Source texts of formatted documents →
○ ○ ○
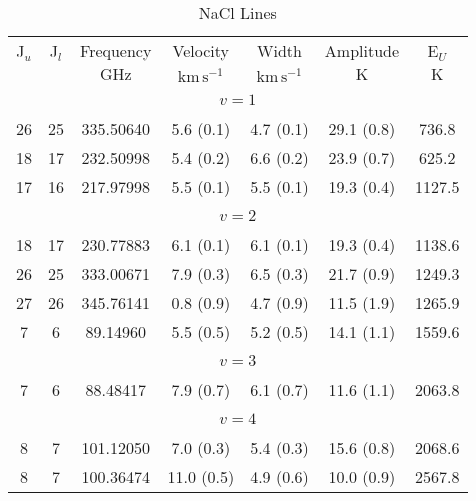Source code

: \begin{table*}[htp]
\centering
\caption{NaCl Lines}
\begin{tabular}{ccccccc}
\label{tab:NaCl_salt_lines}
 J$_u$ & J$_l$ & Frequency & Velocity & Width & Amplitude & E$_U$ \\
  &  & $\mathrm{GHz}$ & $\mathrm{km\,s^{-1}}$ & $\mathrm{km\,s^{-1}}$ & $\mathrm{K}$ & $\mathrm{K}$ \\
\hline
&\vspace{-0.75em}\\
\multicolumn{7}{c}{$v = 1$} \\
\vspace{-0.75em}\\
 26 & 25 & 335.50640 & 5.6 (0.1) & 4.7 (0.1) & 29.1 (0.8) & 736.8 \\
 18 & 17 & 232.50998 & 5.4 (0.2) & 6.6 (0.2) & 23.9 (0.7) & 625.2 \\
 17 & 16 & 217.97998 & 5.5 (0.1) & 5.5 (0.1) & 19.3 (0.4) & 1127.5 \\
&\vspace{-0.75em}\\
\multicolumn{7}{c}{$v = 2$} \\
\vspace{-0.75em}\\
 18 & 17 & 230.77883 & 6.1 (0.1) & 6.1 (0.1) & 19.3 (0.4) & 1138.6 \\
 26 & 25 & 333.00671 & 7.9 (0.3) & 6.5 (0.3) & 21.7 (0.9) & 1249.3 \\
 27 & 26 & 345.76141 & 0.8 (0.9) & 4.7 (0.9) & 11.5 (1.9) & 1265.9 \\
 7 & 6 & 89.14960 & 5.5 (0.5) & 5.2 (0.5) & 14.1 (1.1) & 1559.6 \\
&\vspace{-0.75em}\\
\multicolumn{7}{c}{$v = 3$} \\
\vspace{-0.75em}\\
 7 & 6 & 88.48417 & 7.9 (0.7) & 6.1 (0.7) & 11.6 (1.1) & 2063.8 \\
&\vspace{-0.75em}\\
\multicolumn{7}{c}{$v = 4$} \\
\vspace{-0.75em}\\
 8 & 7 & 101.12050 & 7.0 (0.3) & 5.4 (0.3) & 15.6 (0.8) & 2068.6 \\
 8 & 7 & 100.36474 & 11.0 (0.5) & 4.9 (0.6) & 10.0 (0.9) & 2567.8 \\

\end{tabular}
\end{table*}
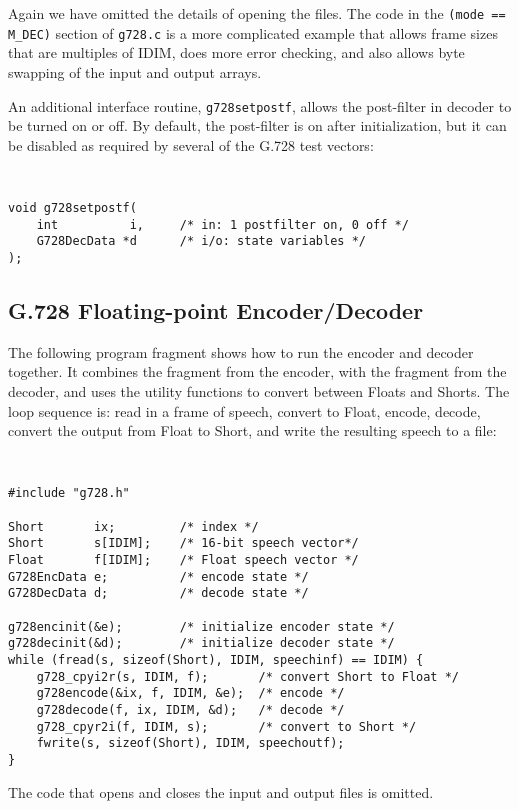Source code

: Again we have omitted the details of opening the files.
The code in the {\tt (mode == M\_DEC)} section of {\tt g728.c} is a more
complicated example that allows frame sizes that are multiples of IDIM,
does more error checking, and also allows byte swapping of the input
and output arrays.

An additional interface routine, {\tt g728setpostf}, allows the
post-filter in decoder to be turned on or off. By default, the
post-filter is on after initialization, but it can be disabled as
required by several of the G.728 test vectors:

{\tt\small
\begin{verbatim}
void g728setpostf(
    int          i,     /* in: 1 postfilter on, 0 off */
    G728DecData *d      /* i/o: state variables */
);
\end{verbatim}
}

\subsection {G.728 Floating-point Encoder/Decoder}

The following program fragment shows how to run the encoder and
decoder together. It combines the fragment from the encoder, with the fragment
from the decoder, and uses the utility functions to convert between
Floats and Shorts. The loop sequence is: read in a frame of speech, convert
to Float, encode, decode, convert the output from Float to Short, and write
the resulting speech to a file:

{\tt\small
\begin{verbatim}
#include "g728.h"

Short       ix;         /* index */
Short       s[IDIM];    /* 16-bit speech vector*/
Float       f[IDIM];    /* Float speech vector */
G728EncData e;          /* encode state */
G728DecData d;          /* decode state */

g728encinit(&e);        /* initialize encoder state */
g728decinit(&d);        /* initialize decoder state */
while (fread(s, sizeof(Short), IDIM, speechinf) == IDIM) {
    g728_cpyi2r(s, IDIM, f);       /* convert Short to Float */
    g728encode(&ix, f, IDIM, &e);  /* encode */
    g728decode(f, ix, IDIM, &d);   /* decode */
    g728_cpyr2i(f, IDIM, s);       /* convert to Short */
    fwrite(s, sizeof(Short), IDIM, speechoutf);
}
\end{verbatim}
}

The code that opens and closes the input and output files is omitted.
○ ○ ○
Exercise prompt → Select every line above that contains the word "state", and copy it.

Result of the exercise →
    G728DecData *d      /* i/o: state variables */
G728EncData e;          /* encode state */
G728DecData d;          /* decode state */
g728encinit(&e);        /* initialize encoder state */
g728decinit(&d);        /* initialize decoder state */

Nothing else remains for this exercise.